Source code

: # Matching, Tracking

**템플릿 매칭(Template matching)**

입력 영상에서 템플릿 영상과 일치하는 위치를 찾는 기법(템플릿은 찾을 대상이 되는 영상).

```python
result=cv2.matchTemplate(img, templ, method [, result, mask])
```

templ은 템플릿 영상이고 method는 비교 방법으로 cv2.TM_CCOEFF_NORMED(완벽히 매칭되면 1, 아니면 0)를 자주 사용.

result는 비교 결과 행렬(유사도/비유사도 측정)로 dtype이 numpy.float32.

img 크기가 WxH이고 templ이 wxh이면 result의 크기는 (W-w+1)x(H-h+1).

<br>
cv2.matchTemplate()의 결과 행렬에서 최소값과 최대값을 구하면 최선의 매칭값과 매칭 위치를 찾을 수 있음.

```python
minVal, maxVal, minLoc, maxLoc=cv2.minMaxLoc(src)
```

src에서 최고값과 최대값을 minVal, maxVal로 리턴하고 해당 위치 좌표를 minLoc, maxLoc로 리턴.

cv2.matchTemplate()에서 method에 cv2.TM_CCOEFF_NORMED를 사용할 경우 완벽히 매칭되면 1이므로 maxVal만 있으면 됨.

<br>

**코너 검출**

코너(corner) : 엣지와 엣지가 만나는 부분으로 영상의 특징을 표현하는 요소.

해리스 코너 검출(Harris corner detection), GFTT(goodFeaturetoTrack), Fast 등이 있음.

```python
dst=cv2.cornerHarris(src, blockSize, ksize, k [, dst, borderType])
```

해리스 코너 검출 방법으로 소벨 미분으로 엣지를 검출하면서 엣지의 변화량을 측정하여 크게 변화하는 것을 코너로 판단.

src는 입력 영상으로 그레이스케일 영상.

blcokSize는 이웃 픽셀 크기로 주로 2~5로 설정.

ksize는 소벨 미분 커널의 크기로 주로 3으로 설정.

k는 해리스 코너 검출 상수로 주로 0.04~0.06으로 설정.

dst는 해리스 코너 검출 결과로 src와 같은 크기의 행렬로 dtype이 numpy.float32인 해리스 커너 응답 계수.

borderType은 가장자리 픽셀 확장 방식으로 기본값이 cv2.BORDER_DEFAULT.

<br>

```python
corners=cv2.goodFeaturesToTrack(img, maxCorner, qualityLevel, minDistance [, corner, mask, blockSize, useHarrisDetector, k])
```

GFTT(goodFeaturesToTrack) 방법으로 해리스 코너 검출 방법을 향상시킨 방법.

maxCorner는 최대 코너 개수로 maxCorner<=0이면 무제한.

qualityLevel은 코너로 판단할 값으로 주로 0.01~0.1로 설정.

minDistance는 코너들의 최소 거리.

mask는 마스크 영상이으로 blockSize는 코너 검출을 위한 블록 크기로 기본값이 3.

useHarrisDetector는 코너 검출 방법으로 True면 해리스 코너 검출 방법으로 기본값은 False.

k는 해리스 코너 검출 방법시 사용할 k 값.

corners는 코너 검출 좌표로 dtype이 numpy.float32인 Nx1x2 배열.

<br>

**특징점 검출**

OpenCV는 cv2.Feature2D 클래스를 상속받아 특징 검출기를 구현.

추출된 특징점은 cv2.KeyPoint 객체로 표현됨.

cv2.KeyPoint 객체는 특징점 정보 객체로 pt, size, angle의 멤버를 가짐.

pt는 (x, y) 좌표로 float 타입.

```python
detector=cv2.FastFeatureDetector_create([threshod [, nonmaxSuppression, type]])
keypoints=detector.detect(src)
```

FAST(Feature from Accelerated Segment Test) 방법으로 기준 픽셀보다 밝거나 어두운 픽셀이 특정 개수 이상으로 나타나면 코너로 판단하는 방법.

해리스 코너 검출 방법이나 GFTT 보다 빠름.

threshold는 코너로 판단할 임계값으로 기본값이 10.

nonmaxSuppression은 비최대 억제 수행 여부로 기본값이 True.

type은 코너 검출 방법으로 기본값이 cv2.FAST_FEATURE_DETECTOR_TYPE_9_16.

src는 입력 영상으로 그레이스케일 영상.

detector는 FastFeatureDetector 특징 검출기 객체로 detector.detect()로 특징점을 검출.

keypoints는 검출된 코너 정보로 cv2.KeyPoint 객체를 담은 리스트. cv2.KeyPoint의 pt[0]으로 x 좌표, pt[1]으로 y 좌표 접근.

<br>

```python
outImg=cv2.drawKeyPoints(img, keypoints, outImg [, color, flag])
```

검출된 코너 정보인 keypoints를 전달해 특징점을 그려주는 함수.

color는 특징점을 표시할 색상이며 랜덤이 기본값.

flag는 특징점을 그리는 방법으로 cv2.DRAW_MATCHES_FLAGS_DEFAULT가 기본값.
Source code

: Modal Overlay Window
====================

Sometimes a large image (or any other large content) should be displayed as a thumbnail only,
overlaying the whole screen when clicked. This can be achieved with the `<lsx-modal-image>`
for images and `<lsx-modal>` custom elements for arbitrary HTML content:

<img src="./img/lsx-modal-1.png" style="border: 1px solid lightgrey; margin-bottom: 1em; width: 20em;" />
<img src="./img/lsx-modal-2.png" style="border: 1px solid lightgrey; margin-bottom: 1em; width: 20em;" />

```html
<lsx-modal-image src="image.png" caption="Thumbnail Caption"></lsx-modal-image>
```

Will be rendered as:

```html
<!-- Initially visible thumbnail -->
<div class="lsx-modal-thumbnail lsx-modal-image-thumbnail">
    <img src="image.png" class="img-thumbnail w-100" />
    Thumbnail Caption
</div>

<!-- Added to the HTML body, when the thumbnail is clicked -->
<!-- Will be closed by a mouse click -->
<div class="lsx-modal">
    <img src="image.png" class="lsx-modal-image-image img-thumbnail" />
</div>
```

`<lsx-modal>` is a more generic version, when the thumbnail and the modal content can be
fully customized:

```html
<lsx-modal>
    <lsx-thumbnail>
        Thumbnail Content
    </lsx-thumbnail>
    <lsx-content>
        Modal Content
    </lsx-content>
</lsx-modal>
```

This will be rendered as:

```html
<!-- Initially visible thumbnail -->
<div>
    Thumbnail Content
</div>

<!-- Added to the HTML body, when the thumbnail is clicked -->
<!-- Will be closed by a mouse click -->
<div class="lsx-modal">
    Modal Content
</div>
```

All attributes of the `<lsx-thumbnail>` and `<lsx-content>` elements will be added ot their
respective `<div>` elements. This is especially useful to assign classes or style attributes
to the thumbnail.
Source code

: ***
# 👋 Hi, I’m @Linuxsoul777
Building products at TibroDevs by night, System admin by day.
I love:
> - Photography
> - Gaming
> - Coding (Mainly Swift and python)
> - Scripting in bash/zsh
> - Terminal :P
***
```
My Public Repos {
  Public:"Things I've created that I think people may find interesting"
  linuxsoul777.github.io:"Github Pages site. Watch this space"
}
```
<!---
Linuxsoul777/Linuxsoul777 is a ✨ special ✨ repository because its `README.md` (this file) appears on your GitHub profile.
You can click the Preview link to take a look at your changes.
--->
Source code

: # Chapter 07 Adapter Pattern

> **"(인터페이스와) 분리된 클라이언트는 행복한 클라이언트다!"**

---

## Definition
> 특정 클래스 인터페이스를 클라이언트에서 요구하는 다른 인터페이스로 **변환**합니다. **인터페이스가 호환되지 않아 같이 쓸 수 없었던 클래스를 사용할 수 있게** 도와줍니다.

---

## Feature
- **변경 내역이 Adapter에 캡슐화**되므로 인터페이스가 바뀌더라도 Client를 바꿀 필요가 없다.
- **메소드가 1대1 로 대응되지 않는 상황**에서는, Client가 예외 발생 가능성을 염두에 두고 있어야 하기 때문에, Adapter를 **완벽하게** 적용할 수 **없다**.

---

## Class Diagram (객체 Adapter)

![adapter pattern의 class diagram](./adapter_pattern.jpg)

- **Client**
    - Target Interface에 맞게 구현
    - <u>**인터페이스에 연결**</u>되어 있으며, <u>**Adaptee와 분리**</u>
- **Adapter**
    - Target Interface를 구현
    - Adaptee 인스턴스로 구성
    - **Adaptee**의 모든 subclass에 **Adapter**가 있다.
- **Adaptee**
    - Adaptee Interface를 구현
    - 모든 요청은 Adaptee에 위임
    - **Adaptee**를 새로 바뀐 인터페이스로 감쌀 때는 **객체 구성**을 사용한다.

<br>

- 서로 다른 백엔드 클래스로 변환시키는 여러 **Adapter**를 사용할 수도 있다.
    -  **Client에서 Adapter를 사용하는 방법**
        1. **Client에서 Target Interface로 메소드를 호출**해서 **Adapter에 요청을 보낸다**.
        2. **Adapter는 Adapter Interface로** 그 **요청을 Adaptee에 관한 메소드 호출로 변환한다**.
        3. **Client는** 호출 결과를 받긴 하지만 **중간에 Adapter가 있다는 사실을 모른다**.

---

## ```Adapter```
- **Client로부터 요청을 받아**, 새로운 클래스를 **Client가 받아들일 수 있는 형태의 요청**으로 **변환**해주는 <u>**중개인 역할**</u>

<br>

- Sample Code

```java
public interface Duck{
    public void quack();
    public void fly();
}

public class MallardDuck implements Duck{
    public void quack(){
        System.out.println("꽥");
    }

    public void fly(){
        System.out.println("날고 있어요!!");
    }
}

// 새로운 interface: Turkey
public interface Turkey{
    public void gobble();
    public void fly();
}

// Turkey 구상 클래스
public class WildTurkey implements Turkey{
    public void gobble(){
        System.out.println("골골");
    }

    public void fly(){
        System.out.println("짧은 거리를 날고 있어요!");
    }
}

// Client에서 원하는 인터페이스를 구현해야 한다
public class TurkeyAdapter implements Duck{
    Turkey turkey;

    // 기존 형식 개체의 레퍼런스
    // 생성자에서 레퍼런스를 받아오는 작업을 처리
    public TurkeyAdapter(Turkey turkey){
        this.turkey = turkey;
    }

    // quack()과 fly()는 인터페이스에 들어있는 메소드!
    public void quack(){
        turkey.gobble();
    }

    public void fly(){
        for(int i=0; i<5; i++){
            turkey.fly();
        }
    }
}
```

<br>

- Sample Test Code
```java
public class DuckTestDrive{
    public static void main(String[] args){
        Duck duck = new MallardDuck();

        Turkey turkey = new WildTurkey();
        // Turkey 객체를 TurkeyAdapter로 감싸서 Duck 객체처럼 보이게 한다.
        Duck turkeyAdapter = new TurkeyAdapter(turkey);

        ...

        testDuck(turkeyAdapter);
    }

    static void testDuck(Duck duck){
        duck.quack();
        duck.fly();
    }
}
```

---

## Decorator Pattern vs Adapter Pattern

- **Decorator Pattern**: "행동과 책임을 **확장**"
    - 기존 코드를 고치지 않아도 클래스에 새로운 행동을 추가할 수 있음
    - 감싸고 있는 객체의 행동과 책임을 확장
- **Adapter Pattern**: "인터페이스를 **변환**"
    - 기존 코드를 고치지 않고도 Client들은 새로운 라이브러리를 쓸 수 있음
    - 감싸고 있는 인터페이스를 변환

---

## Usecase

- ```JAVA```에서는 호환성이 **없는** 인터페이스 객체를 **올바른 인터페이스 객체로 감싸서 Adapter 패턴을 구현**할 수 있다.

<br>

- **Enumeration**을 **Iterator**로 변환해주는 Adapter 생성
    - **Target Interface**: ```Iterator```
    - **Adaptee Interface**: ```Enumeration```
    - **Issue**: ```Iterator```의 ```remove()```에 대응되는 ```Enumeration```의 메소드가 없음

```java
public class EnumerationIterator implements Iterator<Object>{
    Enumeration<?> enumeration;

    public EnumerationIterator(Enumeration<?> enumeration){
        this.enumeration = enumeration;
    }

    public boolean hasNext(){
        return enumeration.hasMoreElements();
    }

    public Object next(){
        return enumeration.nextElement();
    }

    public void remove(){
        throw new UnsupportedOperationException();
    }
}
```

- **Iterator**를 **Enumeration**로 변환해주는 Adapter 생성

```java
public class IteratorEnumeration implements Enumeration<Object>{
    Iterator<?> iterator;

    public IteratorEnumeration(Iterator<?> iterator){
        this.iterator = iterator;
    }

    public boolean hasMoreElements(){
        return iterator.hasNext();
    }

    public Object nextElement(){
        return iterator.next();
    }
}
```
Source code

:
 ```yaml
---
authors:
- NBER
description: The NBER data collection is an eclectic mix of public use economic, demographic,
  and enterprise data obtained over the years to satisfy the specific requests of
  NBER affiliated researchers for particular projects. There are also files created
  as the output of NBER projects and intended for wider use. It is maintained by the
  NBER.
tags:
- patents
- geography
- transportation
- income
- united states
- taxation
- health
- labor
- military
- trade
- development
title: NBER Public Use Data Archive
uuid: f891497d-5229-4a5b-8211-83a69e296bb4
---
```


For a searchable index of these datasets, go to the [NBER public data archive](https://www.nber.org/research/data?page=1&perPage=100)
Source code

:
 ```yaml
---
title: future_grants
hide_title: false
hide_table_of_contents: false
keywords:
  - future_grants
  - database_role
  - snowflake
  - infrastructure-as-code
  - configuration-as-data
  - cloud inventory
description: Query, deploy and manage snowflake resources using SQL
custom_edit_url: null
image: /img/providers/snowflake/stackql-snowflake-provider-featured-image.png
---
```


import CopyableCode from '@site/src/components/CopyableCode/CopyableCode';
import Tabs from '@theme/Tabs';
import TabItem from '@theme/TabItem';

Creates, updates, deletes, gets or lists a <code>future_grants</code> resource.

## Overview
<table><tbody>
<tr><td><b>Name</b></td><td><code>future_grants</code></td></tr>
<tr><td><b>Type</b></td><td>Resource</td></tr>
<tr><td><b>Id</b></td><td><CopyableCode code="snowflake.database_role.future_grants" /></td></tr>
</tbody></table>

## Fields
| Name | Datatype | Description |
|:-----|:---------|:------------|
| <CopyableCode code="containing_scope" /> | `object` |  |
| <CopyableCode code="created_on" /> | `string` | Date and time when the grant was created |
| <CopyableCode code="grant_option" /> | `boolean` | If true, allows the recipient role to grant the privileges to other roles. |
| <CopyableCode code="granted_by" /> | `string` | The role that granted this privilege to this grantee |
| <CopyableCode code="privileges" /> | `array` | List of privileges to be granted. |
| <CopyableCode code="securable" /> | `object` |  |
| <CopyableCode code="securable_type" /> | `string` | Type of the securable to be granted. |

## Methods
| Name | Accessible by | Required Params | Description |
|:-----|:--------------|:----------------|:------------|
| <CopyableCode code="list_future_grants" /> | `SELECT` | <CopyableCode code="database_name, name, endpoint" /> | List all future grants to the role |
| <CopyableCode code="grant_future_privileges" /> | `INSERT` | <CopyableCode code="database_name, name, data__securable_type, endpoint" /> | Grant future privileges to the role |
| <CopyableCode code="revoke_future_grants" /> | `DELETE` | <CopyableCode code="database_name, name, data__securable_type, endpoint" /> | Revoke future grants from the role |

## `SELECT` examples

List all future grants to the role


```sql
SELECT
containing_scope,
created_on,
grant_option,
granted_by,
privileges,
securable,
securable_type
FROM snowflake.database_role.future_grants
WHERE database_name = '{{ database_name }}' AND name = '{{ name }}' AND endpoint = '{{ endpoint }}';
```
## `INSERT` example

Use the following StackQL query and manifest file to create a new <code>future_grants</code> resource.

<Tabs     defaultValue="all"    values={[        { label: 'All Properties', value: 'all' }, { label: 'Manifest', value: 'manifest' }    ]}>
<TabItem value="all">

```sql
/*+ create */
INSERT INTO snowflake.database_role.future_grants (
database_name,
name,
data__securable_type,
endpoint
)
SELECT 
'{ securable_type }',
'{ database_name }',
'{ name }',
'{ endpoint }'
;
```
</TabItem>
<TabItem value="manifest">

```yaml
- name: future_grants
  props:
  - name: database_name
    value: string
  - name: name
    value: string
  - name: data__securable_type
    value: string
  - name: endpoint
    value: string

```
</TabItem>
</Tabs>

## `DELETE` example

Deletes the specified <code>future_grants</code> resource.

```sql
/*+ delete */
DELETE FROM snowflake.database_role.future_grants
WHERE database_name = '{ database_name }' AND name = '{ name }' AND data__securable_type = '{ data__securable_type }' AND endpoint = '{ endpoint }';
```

::::::::

* _WHAT TO DO_: Count the lines in the listing that hold the word "NBER", then give the number and nothing else.

* _EXERCISE SOLUTION_: 7